See below for the easy recipe for these yummy gluten-free muffins!
3 ripe bananas
1 tsp vanilla extract
1/3 cup butter, melted
1/4 cup brown sugar
1 cup gluten-free flour (I used a combination of brown rice and coconut)
1 tsp baking powder
1 tsp baking soda
1 tsp cinnamon
1/2 tsp salt
1/2 cup gluten-free oats
1 cup blueberries (fresh or frozen)
- Preheat oven to 350 degrees and line a muffin pan with paper liners (silicone liners also work great for these).
- In a large bowl, mash bananas and add the egg, vanilla extract, and melted butter.
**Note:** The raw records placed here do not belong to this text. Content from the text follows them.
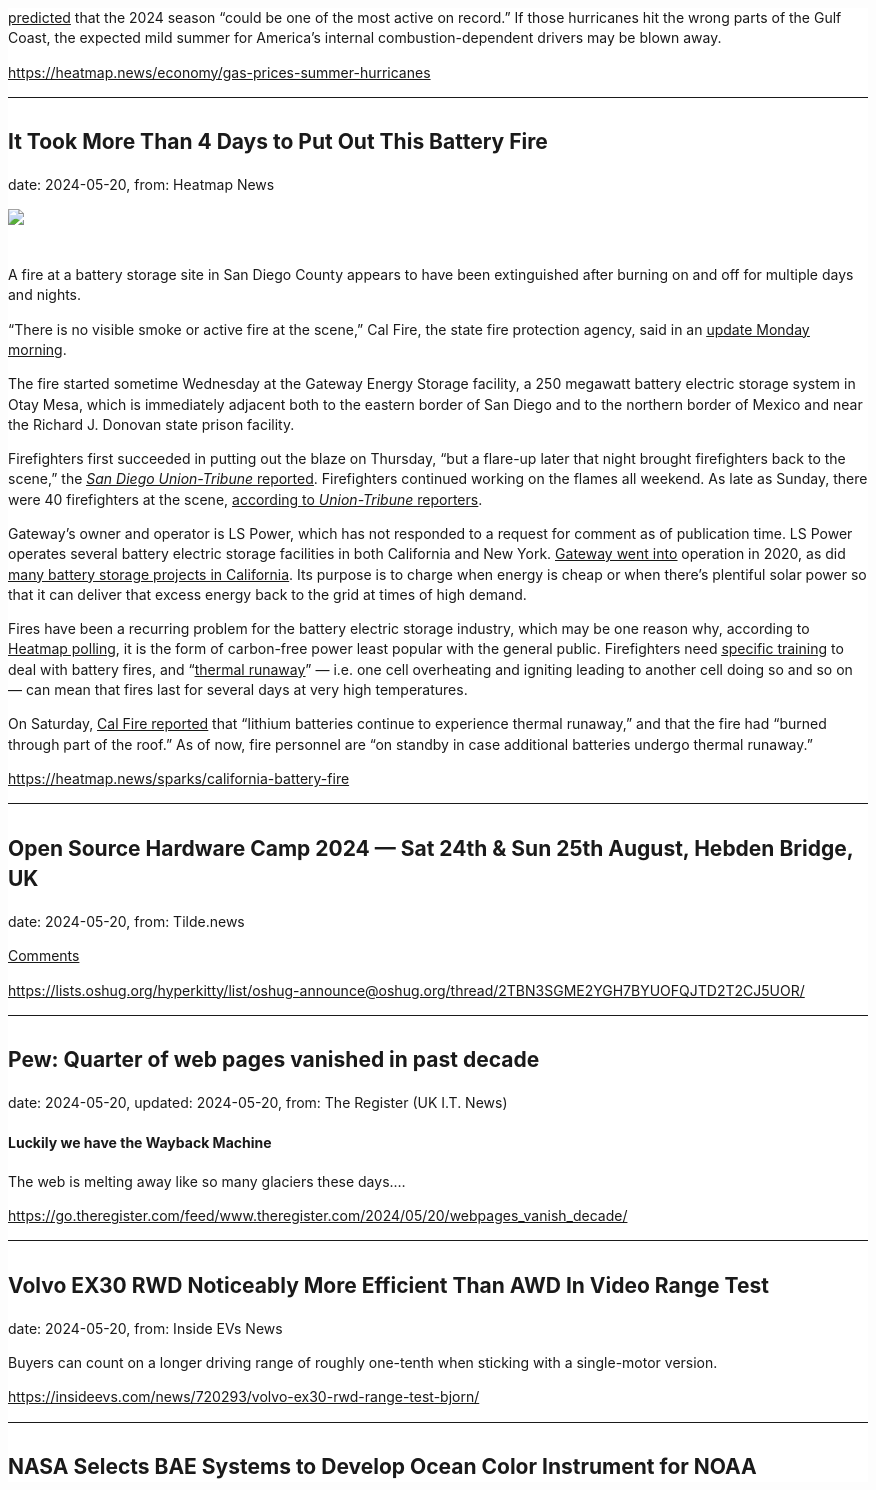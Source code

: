 <a href="https://weather.com/storms/hurricane/news/2024-04-17-weather-company-hurricane-season-outlook-april" target="_blank">predicted</a> that the 2024 season “could be one of the most active on record.” If those hurricanes hit the wrong parts of the Gulf Coast, the expected mild summer for America’s internal combustion-dependent drivers may be blown away.</p> 

<https://heatmap.news/economy/gas-prices-summer-hurricanes>

---

## It Took More Than 4 Days to Put Out This Battery Fire

date: 2024-05-20, from: Heatmap News


<img src="https://heatmap.news/media-library/eyJhbGciOiJIUzI1NiIsInR5cCI6IkpXVCJ9.eyJpbWFnZSI6Imh0dHBzOi8vYXNzZXRzLnJibC5tcy81MjI3OTc5OS9vcmlnaW4uanBnIiwiZXhwaXJlc19hdCI6MTc0MzcyODY1MX0.9ENyMXROYIWfmcEnsgvUZ8Z6SGhS2UiCsVwqdabf47I/image.jpg?width=1200&height=800&coordinates=0%2C0%2C0%2C0"/><br/><br/><p>A fire at a battery storage site in San Diego County appears to have been extinguished after burning on and off for multiple days and nights.</p><p>“There is no visible smoke or active fire at the scene,” Cal Fire, the state fire protection agency, said in an <a href="https://x.com/CALFIRESANDIEGO/status/1792574698426896529" rel="noopener noreferrer" target="_blank"><u>update Monday morning</u></a>.</p><p>The fire started sometime Wednesday at the Gateway Energy Storage facility, a 250 megawatt battery electric storage system in Otay Mesa, which is immediately adjacent both to the eastern border of San Diego and to the northern border of Mexico and near the Richard J. Donovan state prison facility.</p><p>Firefighters first succeeded in putting out the blaze on Thursday, “but a flare-up later that night brought firefighters back to the scene,” the <a href="https://www.sandiegouniontribune.com/news/public-safety/story/2024-05-19/smoke-continues-to-rise-firefighters-assess-damaged-roof-at-otay-mesa-battery-storage-facility" target="_blank"><u><em>San Diego Union-Tribune</em> reported</u></a>. Firefighters continued working on the flames all weekend. As late as Sunday, there were 40 firefighters at the scene, <a href="https://www.sandiegouniontribune.com/news/public-safety/story/2024-05-19/smoke-continues-to-rise-firefighters-assess-damaged-roof-at-otay-mesa-battery-storage-facility" rel="noopener noreferrer" target="_blank"><u>according to <em>Union-Tribune</em> reporters</u></a>.</p><p>Gateway’s owner and operator is LS Power, which has not responded to a request for comment as of publication time. LS Power operates several battery electric storage facilities in both California and New York. <a href="https://www.lspower.com/ls-power-energizes-largest-battery-storage-project-in-the-world-the-250-mw-gateway-project-in-california-2/" target="_blank"><u>Gateway went into</u></a> operation in 2020, as did <a href="https://heatmap.news/climate/texas-california-grid-batteries#:~:text=That%20said%2C%20the%20portion%20of,fixed.%E2%80%9D%20As%20the%20supply%20of" target="_self"><u>many battery storage projects in California</u></a>. Its purpose is to charge when energy is cheap or when there’s plentiful solar power so that it can deliver that excess energy back to the grid at times of high demand.</p><p>Fires have been a recurring problem for the battery electric storage industry, which may be one reason why, according to <a href="https://heatmap.news/climate/battery-support-survey" target="_self"><u>Heatmap polling</u></a>, it is the form of carbon-free power least popular with the general public. Firefighters need <a href="https://heatmap.news/politics/lithium-ion-battery-fires-storage" target="_self"><u>specific training</u></a><span style="background-color: initial;"> to deal with battery fires,</span> and “<a href="https://nfsa.org/2023/01/12/lithium-ion-battery-fires/#:~:text=When%20they%20reach%20thermal%20runaway,a%20lithium%2Dion%20battery%20fire." target="_blank"><u>thermal runaway</u></a>” — i.e. one cell overheating and igniting leading to another cell doing so and so on — can mean that fires last for several days at very high temperatures.</p><p><span></span>On Saturday, <a href="https://x.com/CALFIRESANDIEGO/status/1791896579630387572/photo/1" target="_blank"><u>Cal Fire reported</u></a> that “lithium batteries continue to experience thermal runaway,” and that the fire had “burned through part of the roof.” As of now, fire personnel are “on standby in case additional batteries undergo thermal runaway.”</p> 

<https://heatmap.news/sparks/california-battery-fire>

---

## Open Source Hardware Camp 2024 — Sat 24th & Sun 25th August, Hebden Bridge, UK

date: 2024-05-20, from: Tilde.news

<p><a href="https://tilde.news/s/jlwfo3/open_source_hardware_camp_2024_sat_24th">Comments</a></p> 

<https://lists.oshug.org/hyperkitty/list/oshug-announce@oshug.org/thread/2TBN3SGME2YGH7BYUOFQJTD2T2CJ5UOR/>

---

## Pew: Quarter of web pages vanished in past decade

date: 2024-05-20, updated: 2024-05-20, from: The Register (UK I.T. News)

<h4>Luckily we have the Wayback Machine</h4> <p>The web is melting away like so many glaciers these days.…</p> 

<https://go.theregister.com/feed/www.theregister.com/2024/05/20/webpages_vanish_decade/>

---

## Volvo EX30 RWD Noticeably More Efficient Than AWD In Video Range Test

date: 2024-05-20, from: Inside EVs News

Buyers can count on a longer driving range of roughly one-tenth when sticking with a single-motor version. 

<https://insideevs.com/news/720293/volvo-ex30-rwd-range-test-bjorn/>

---

## NASA Selects BAE Systems to Develop Ocean Color Instrument for NOAA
Mix until combined.
- In another bowl, combine all the dry ingredients and fold into the wet ingredients a little at a time until everything is added.
- Stir in the blueberries until evenly distributed throughout the batter.
- Scoop batter into liners and bake for 20- 25 minutes (test with a toothpick to check when ready).
- Pop out of the oven and enjoy!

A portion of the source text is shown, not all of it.